◆ **Aim of the exercise**: Using only the entries below, copy exactly the lines that begin at the one with "# neural network" and end at the one with "sync: 2024-11-04 12:42:39+00:00", both included. Drop the pictures.

◆ **Given entries**:

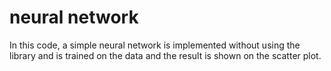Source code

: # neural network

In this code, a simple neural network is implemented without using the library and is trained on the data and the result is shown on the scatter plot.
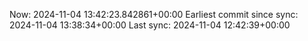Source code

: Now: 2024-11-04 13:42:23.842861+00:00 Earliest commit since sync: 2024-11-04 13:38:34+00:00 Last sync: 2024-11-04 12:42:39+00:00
...
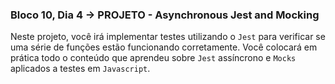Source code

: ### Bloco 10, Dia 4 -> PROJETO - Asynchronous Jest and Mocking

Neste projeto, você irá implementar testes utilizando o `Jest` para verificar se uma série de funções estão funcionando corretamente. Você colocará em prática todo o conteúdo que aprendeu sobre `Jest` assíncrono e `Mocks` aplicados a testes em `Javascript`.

◆ **Response to this task**:
: # neural network

In this code, a simple neural network is implemented without using the library and is trained on the data and the result is shown on the scatter plot.
Source code

: Now: 2024-11-04 13:42:23.842861+00:00 Earliest commit since sync: 2024-11-04 13:38:34+00:00 Last sync: 2024-11-04 12:42:39+00:00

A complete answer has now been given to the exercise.